Sunday, August 1, 2010

North Korean World Cup Coach Fears For his Life

International sports are supposed to be a bridge of international understanding. Back in 1971, America had no diplomatic relations with China. Stamp collectors couldn't even buy communist Chinese postage stamps. Then an American ping pong team accepted an invitation to play in China, paving the way for further games, and a historical visit by President Richard Nixon to China.

Sports events lead to personal contact between athletes. Additionally, they provide a safe outlet for political and national rivalries.

There is a temptation to exclude "outlaw nations" from international competitions. This is a slippery slope. Many countries have serious human rights issues. China in Tibet, Turkey with their Kurdish population and Pakistan with their Hindu minority all have srious human rights issues. If they were suspended from competition , that would leave over a third of the world's population unrepresented. There is no question that sports, academic and cultural contacts are opportunities for adversaries to experience each other's common humanity.

There is one ironclad exception to isolating an outlaw nation. If a losing sports team is returning to a country that will punish them for their loss, that country should be isolated, barred from international competition, Iraq under Sadaam Hussein used to torture losing athletes. Now North Korea is alleged to be inflicting punishment on iits team that lost at the World Cup soccer match last month.

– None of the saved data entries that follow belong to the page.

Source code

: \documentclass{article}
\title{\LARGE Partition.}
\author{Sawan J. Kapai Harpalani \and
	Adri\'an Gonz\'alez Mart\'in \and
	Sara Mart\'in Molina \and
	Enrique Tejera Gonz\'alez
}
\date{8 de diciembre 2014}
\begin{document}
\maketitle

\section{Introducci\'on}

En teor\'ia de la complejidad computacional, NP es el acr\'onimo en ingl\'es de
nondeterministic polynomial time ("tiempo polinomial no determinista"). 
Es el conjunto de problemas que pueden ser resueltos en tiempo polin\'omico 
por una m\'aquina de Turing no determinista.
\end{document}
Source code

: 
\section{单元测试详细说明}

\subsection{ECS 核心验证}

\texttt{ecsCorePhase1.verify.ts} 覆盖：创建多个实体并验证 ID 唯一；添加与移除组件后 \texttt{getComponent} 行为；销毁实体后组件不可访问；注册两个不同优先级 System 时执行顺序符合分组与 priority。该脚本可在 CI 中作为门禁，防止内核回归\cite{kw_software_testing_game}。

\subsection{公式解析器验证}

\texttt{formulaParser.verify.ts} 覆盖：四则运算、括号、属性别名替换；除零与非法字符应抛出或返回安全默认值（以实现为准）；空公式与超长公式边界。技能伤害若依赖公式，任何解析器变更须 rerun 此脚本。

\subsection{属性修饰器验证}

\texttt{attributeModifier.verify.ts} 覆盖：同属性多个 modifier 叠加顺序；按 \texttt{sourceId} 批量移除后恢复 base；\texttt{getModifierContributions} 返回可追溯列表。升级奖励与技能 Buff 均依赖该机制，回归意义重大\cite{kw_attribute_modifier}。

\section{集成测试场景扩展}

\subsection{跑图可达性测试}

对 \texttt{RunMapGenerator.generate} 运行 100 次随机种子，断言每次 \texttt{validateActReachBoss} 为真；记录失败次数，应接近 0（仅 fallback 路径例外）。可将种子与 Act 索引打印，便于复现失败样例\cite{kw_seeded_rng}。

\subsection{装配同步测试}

The Toronto Star reports as follows on what happened to the North Korean team upon its return to North Korea.

"In a country that takes perverse delight in punishing its most loyal servants, you could smell the payback coming.

It apparently arrived on July 2, shortly after the North Koreans returned home.

The 23-man roster – minus its two Japanese-based ringers, Jong “Weepy” Tae-se and An Yong-hak – was hauled up on stage in front of 400 attendees at the inaptly named People’s Palace of Culture.

The audience included a large number of university students and athletes, as well as high party officials."

The coach, Kim Jong hun has reportedly been banished to construction work and stripped of his membership in the North Korean Worker's Party. Observers of life in North Korea report that such treatment often precedes an execution. Kim Jong hun, the coach was ominously charged with “"betraying the young General Kim Jong-un,”who as son of Kim Jong il is reportedly being groomed to be the next dictator of North Korea. Radio Free Asia reports that the treatment accorded to the deposed soccer coach shows that his life is in danger. Indeed, the architect of North Korea's disastrous currency reform was similarly humiliated before he was executed.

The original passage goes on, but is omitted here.